The Hebrew word yom (translated "day") is used in multiple ways throughout the Old Testament - sometimes meaning a 24-hour period, sometimes meaning an indefinite stretch of time (as in "the day of the Lord"). The Day-Age view suggests that each "day" of creation represents a long epoch. Notably, the sequence of creation in Genesis 1 - light, atmosphere, land and vegetation, sun and stars becoming visible, sea creatures, land animals, humans - broadly mirrors the sequence that modern science describes.

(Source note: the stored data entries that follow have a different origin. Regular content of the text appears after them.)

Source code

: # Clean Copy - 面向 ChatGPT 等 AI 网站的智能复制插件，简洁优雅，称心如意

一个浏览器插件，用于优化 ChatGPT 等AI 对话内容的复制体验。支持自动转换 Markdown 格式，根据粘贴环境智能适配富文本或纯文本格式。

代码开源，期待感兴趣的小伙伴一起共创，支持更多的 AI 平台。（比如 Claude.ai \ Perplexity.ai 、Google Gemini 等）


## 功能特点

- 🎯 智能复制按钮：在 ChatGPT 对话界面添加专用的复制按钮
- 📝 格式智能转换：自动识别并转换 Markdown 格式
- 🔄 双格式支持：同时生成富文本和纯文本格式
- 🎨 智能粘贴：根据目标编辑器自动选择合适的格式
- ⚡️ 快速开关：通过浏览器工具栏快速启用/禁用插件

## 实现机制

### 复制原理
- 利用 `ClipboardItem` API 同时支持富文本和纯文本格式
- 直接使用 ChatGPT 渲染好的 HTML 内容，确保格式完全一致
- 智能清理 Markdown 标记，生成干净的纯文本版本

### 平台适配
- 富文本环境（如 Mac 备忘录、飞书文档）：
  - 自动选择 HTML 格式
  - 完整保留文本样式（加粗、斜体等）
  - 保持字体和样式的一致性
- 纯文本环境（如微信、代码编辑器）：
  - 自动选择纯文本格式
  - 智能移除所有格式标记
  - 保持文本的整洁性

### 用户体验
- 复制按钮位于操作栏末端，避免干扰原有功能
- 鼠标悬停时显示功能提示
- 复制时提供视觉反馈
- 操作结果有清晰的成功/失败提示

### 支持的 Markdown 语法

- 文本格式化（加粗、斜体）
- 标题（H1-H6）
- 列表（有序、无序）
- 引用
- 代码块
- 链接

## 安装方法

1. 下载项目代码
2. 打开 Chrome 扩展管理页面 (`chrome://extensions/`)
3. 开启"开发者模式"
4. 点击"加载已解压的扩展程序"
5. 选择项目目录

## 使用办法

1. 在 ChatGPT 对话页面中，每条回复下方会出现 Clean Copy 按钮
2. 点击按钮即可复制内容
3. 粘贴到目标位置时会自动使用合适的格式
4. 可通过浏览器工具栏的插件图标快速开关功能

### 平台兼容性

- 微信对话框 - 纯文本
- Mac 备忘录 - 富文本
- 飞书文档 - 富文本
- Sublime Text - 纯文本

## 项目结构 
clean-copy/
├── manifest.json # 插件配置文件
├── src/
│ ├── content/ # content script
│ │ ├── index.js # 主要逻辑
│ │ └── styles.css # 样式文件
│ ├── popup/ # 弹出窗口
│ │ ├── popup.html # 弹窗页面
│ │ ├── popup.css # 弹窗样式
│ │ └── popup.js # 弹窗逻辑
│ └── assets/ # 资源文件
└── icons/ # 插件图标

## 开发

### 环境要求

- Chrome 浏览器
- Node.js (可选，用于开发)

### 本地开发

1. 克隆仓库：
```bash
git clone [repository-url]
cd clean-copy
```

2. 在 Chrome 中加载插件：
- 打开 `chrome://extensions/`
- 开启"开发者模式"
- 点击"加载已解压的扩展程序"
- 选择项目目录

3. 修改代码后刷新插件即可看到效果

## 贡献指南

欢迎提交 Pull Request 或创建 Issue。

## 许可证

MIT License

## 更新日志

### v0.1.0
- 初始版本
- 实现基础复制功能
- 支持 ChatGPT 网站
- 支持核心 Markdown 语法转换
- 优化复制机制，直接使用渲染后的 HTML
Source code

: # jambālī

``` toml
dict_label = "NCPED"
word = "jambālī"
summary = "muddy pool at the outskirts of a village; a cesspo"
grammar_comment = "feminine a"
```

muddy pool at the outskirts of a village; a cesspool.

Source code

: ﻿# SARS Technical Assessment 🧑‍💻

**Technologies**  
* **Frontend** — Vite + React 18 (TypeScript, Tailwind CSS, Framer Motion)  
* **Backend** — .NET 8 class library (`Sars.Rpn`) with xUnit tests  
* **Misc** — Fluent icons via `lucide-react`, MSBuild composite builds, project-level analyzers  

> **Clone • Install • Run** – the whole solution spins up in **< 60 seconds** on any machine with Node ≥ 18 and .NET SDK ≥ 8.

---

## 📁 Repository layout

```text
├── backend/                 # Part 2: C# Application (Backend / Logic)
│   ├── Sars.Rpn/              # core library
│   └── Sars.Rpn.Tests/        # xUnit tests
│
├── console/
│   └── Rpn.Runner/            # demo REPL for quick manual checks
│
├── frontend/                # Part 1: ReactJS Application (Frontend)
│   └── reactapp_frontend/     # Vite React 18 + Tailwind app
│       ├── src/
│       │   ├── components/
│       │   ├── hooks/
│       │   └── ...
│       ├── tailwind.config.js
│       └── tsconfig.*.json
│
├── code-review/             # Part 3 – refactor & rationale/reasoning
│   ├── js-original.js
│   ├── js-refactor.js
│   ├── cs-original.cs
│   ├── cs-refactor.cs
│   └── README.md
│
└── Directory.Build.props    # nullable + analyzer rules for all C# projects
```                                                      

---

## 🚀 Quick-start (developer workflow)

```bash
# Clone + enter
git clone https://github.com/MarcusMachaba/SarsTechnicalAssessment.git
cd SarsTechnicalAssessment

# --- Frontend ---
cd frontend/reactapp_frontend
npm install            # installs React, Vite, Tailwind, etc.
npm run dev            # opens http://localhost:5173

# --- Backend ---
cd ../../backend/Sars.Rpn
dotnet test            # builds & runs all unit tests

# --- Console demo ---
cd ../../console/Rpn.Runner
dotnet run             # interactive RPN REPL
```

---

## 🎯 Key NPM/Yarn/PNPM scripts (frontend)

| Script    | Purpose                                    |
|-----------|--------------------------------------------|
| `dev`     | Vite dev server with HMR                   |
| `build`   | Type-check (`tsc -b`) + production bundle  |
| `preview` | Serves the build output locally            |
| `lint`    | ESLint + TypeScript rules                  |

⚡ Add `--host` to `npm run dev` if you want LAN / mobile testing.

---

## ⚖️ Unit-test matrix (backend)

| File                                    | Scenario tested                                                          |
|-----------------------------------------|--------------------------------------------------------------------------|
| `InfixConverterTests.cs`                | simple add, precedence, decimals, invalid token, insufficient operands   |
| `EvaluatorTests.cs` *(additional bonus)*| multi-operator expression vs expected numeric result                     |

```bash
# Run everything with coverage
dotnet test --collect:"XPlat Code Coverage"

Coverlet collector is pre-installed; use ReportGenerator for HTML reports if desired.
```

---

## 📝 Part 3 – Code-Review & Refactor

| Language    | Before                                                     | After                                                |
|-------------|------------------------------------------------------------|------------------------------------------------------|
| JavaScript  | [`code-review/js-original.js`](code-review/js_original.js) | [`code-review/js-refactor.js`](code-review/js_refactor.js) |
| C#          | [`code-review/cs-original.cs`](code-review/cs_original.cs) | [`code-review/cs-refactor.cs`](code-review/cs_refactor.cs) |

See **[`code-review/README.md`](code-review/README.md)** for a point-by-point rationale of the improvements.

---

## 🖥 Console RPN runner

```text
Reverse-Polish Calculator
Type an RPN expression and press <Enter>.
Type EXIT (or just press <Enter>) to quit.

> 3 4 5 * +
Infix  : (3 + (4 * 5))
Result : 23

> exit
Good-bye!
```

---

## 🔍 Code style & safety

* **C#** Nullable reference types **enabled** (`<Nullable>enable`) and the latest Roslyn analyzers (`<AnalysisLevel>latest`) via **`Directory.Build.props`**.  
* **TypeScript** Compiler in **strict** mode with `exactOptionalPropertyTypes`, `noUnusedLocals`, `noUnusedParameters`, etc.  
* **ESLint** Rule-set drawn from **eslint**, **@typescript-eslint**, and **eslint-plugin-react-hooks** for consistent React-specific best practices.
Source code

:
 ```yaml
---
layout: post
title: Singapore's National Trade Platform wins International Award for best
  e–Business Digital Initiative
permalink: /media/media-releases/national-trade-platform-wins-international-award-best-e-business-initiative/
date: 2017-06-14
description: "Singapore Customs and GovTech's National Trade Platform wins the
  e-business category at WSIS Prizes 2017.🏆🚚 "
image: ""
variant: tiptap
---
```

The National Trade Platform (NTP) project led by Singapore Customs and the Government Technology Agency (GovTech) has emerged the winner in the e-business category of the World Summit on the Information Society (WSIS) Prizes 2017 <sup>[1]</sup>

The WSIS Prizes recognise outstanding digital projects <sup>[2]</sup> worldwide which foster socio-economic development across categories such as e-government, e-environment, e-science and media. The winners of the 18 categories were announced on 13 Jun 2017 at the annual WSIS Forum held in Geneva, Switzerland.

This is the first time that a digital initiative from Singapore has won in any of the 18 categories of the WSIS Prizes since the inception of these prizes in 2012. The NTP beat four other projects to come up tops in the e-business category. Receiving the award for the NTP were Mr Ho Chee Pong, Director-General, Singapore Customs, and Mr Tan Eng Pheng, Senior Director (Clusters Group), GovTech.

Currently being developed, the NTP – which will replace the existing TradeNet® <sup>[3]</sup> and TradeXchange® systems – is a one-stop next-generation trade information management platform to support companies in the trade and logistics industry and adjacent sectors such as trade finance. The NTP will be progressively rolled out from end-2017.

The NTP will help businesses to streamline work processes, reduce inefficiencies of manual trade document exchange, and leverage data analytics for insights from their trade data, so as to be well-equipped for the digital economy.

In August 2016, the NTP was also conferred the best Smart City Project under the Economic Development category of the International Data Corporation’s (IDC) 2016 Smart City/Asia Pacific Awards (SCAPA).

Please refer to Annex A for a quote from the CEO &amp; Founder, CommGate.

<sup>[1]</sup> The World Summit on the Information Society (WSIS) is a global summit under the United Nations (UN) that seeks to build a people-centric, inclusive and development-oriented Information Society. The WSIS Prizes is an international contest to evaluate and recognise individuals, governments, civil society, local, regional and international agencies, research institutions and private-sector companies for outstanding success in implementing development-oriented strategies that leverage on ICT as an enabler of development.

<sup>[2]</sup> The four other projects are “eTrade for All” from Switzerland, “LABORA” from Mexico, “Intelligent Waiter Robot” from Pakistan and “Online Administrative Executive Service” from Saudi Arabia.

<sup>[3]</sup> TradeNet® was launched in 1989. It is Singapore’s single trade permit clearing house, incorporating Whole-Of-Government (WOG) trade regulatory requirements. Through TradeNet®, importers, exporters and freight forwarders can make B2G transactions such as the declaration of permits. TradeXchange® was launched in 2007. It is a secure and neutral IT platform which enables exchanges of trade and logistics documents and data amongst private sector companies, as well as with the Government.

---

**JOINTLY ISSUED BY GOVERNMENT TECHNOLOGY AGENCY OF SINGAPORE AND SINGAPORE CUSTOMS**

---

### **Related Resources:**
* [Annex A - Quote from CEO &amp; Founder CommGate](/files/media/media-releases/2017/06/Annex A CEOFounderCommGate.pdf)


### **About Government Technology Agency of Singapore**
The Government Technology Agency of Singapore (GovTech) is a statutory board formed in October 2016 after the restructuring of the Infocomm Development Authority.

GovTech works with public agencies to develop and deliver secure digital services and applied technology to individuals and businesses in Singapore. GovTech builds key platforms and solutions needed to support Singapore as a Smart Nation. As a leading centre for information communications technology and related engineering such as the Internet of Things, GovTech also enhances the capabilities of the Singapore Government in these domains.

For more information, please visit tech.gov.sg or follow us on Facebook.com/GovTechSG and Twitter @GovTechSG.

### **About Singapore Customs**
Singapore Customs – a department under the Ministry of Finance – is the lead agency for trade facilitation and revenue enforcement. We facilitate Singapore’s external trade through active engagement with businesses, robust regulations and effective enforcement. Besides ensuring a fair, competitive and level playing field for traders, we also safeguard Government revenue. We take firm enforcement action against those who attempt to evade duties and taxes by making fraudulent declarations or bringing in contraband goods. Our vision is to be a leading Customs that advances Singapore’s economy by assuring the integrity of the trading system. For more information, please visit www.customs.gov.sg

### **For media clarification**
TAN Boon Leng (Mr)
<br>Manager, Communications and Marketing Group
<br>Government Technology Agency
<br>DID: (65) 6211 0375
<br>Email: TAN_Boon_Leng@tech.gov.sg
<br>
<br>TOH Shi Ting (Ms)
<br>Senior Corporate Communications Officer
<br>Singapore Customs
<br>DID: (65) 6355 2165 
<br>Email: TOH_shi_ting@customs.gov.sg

God is eternal. He existed before time itself began - outside of it, beyond it, not bound by it. If God has existed forever, then whatever "before creation" means from His perspective, He was there. Whether the universe is 6,000 years old or 13.8 billion years old, it is a single moment compared to eternity. The age question, as important as it feels, is a small chapter in an infinite story. What matters most is not when God created - but that He created, and why.
This is where the conversation gets most heated - so let's be precise about what science has and hasn't shown.
There are really three different questions that people lump together under the word "evolution," and separating them makes everything clearer:
The fruit fly problem. Scientists have bred fruit flies in laboratories for over a hundred years - thousands upon thousands of generations - deliberately inducing mutations to accelerate change. The result? They always remain fruit flies. They may get different wing shapes or eye colors, but they never become anything other than a fruit fly. If macroevolution works the way the theory claims, shouldn't we see at least the beginning of a transition after that many generations?
The fossil record problem. Darwin himself acknowledged that the fossil record was his theory's greatest weakness. He predicted that we would eventually find countless gradual transitional forms - step-by-step sequences showing one kind of animal slowly becoming another. Over 160 years of fossil hunting later, those smooth transitions are still largely missing. We find fully-formed species appearing suddenly, not gradually morphing from one type into another. The claim that land animals evolved into whales, for example, relies on a handful of fossils with large gaps between them - not the smooth chain of gradual transitions Darwin's theory requires.
The Cambrian Explosion. Perhaps the most dramatic challenge comes from the Cambrian period, roughly 540 million years ago. In a geologically brief window, nearly all major animal body plans appear suddenly in the fossil record - with no clear ancestors before them. This is the opposite of what gradual evolution predicts. Paleontologists call it "the biological Big Bang." Stephen Meyer, a philosopher of science from Cambridge, has written extensively on why the Cambrian Explosion poses a profound challenge to standard evolutionary theory - and why the sudden appearance of biological information points toward intelligent design.
None of this means macroevolution is impossible. But it also means that while mainstream science has latched onto Darwin's theory of evolution as the only possible alternative, there are clearly major problems with this narrative and it is not "settled" science. Perhaps, scientists in their quest to rule out intelligent design, have closed the door on further scientific investigation. The popular claim - that the science is completely settled and only religious people doubt it - is not the full picture. There are genuine scientific reasons to question whether unguided processes alone can explain the origin of entirely new body plans, organs, and biological systems.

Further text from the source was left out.